One of the critical factors in maintaining the country’s thriving economy is its simple and low tax rate system. Hong Kong uses a territorial basis tax system, under which both individuals and corporate entities will be taxed for the generated profit or income within the country. Under this principle, any profits earned outside the territory, will not be subject to Hong Kong Tax.

If you are a fund or asset manager thinking of opening a fund in Hong Kong, read this guide to get the lowdown on the tax system of the Pearl of the Orient.

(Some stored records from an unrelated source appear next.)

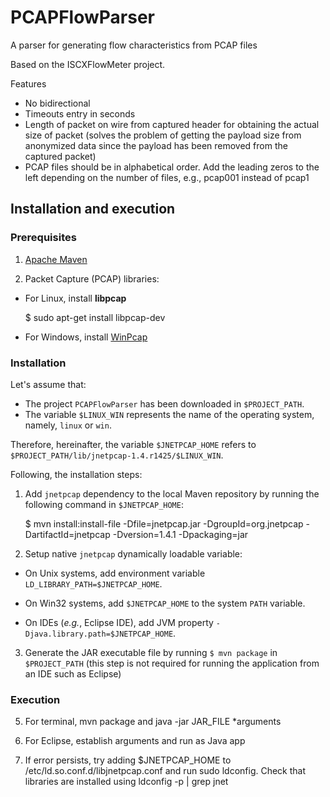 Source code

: # PCAPFlowParser
A parser for generating flow characteristics from PCAP files

Based on the ISCXFlowMeter project.

Features
 - No bidirectional
 - Timeouts entry in seconds
 - Length of packet on wire from captured header for obtaining the actual size of packet (solves the problem of getting the payload size from anonymized data since the payload has been removed from the captured packet)
 - PCAP files should be in alphabetical order. Add the leading zeros to the left depending on the number of files, e.g., pcap001 instead of pcap1 

## Installation and execution

### Prerequisites

1. [Apache Maven](https://maven.apache.org/download.cgi)

1. Packet Capture (PCAP) libraries:

 - For Linux, install **libpcap**

    $ sudo apt-get install libpcap-dev

 - For Windows, install [WinPcap](https://www.winpcap.org/install/default.htm)

### Installation

Let's assume that:
 - The project `PCAPFlowParser` has been downloaded in `$PROJECT_PATH`.
 - The variable `$LINUX_WIN` represents the name of the operating system, namely, `linux` or `win`. 

Therefore, hereinafter, the variable `$JNETPCAP_HOME` refers to `$PROJECT_PATH/lib/jnetpcap-1.4.r1425/$LINUX_WIN`.

Following, the installation steps:

1. Add `jnetpcap` dependency to the local Maven repository by running the following command in `$JNETPCAP_HOME`:

    $ mvn install:install-file -Dfile=jnetpcap.jar -DgroupId=org.jnetpcap -DartifactId=jnetpcap -Dversion=1.4.1 -Dpackaging=jar

2. Setup native `jnetpcap` dynamically loadable variable:

 - On Unix systems, add environment variable `LD_LIBRARY_PATH=$JNETPCAP_HOME`.
 
 - On Win32 systems, add `$JNETPCAP_HOME` to the system `PATH` variable.

 - On IDEs (*e.g.*, Eclipse IDE), add JVM property `-Djava.library.path=$JNETPCAP_HOME`.

3. Generate the JAR executable file by running `$ mvn package` in `$PROJECT_PATH` (this step is not required for running the application from an IDE such as Eclipse)

### Execution

5. For terminal, mvn package and java -jar JAR_FILE *arguments

6. For Eclipse, establish arguments and run as Java app

7. If error persists, try adding $JNETPCAP_HOME to /etc/ld.so.conf.d/libjnetpcap.conf and run sudo ldconfig. Check that libraries are installed using ldconfig -p | grep jnet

The History of the Hong Kong Tax System


In the past, Hong Kong was known for being a tax-free port. The free trade market attracted a vast number of merchants and bankers. The country’s first taxation system came to being during World War II, this system was created as a temporary wartime fundraising measure.

In 1947, the Inland Revenue Ordinance was established, and the temporary wartime system was solidified. This initial system was modelled from the tax system of Britain and its colonies.

The 1940s tax system remained largely unchanged until 1998 when a series of concessions was introduced. The concessions were proposed on the city’s profits tax in order to increase the competitiveness of the business environment in the country. For the most part, the 1947 taxation policy remains unchanged. To date, the Inland Revenue Department (IRD) is responsible for collecting taxes and duties.


Advantages of the Hong Kong Tax System


As a fund manager outside Hong Kong, you might be familiar with different taxes imposed on your assets. But because you might be interested in fund management in Hong Kong, you should know that there is a list of taxes that the country does not impose:

  • No sales tax or VAT

  • No withholding tax on dividends and interest

  • No capital gains tax

  • No tax on dividends

  • No estate tax

You can also check out our blog on the top 5 places in Asia with favourable conditions to incorporate in if you would like to learn about other countries that have business-friendly tax incentives.


What are the three direct taxes in Hong Kong?


So what are the three direct taxes that fund managers must know if they want to work in Hong Kong?

Though the Inland Revenue Department (IRD) levies taxes on income originating from the country, there is no general income tax in Hong Kong (SAR). For income to be taxed, it would have to fall within the three main categories of taxes under the Inland Revenue Ordinance (IRO), which are profits tax, salaries tax and property tax.

Income earned through trade, profession or business in Hong Kong is subject to Profits tax.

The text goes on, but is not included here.